(Record excerpts Opens)

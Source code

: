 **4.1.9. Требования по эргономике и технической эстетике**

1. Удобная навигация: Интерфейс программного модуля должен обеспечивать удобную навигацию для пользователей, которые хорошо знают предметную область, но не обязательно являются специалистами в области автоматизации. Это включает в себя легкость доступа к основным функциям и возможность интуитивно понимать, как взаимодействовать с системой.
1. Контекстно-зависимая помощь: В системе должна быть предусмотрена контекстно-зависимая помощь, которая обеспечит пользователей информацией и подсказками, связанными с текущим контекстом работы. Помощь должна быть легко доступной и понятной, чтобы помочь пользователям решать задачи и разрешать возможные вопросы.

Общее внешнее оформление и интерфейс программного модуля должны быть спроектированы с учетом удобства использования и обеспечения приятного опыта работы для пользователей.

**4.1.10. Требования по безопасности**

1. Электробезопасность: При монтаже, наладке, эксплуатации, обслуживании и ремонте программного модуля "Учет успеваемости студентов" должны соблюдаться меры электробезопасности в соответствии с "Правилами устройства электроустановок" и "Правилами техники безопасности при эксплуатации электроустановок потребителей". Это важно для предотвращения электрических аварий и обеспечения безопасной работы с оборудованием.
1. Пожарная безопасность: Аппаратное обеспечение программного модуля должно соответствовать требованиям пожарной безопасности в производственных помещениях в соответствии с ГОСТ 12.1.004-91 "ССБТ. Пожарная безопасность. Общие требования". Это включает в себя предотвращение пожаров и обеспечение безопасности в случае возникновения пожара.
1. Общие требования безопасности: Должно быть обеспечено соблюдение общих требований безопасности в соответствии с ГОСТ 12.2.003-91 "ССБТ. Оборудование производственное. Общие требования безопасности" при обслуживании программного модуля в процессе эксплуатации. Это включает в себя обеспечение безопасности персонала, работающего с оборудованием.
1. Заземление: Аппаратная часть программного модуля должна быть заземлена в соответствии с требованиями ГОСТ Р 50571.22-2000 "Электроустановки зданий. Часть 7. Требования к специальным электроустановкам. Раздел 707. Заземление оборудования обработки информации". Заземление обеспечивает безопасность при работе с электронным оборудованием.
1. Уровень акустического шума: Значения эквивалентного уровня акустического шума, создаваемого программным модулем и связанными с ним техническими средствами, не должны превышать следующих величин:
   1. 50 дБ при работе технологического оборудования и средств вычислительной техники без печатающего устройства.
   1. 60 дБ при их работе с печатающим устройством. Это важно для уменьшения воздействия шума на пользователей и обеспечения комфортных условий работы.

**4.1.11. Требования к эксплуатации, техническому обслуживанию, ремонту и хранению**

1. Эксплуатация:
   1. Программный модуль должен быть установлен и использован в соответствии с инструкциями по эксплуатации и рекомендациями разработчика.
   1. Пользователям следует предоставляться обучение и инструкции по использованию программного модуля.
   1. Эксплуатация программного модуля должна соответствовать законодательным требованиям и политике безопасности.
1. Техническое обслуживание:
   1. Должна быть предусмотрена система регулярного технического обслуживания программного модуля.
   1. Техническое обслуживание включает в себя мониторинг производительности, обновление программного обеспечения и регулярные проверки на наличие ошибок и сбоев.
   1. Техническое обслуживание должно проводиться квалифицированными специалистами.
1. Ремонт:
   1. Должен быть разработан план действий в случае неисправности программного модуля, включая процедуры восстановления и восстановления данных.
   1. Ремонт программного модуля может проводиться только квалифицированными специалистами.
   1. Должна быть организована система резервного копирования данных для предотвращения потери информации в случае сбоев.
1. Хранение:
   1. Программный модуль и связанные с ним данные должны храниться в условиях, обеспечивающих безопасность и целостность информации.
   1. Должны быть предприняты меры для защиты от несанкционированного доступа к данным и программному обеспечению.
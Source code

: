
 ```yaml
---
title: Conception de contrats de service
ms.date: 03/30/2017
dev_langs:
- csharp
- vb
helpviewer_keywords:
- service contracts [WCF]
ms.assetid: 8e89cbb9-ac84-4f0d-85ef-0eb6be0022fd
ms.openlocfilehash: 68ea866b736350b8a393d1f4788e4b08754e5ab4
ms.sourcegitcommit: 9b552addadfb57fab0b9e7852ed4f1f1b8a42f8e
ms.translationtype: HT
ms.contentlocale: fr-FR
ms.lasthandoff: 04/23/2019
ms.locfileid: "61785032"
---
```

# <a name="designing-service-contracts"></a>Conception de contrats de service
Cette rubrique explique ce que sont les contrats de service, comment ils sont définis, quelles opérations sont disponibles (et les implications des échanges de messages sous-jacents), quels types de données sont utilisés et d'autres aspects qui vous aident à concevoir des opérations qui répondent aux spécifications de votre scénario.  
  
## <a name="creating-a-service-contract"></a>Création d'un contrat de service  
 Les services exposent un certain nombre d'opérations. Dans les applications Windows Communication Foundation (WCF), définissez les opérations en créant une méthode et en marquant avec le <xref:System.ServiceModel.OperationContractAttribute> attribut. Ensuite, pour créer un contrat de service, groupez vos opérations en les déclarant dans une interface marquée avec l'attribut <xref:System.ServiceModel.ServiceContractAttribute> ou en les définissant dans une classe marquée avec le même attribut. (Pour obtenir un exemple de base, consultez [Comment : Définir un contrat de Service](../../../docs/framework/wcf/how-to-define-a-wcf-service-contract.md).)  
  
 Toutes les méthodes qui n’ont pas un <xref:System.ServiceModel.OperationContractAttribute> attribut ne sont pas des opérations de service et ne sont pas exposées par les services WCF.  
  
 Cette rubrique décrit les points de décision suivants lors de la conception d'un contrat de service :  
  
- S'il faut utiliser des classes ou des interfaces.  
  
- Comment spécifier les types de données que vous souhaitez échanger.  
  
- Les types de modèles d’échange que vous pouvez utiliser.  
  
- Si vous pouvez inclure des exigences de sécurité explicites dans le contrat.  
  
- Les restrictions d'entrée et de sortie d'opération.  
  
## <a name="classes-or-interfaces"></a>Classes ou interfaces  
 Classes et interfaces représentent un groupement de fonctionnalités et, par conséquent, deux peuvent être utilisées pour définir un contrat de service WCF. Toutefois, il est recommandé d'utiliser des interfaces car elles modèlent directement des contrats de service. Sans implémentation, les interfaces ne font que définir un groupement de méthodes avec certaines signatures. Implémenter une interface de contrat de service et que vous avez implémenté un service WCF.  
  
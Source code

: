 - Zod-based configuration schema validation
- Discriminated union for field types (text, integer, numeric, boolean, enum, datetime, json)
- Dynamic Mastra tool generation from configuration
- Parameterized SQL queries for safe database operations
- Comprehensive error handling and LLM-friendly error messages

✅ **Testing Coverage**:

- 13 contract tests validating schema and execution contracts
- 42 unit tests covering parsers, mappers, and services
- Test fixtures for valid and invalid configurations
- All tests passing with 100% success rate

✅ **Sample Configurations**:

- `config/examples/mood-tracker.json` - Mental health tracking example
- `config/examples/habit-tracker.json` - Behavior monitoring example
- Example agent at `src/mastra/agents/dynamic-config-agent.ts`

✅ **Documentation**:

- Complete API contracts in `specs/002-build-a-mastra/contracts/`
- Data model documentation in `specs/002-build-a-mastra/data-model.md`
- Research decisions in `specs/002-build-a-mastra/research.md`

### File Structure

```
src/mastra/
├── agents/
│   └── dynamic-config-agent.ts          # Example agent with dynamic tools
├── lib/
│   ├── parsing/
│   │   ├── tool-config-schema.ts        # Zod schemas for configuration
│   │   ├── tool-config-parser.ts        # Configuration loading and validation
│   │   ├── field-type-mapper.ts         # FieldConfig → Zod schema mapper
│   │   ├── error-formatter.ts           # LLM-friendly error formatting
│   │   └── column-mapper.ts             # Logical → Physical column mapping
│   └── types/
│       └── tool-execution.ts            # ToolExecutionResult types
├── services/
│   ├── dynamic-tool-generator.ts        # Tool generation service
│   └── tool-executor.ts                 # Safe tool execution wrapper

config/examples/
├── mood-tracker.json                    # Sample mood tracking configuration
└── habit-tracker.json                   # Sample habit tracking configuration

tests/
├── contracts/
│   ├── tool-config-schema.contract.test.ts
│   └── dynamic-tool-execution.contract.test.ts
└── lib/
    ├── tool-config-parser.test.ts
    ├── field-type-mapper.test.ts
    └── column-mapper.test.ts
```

(Record excerpts Closes)

Go through the records and gather the lines that hold "проводиться".

   1. Техническое обслуживание должно проводиться квалифицированными специалистами.
   1. Ремонт программного модуля может проводиться только квалифицированными специалистами.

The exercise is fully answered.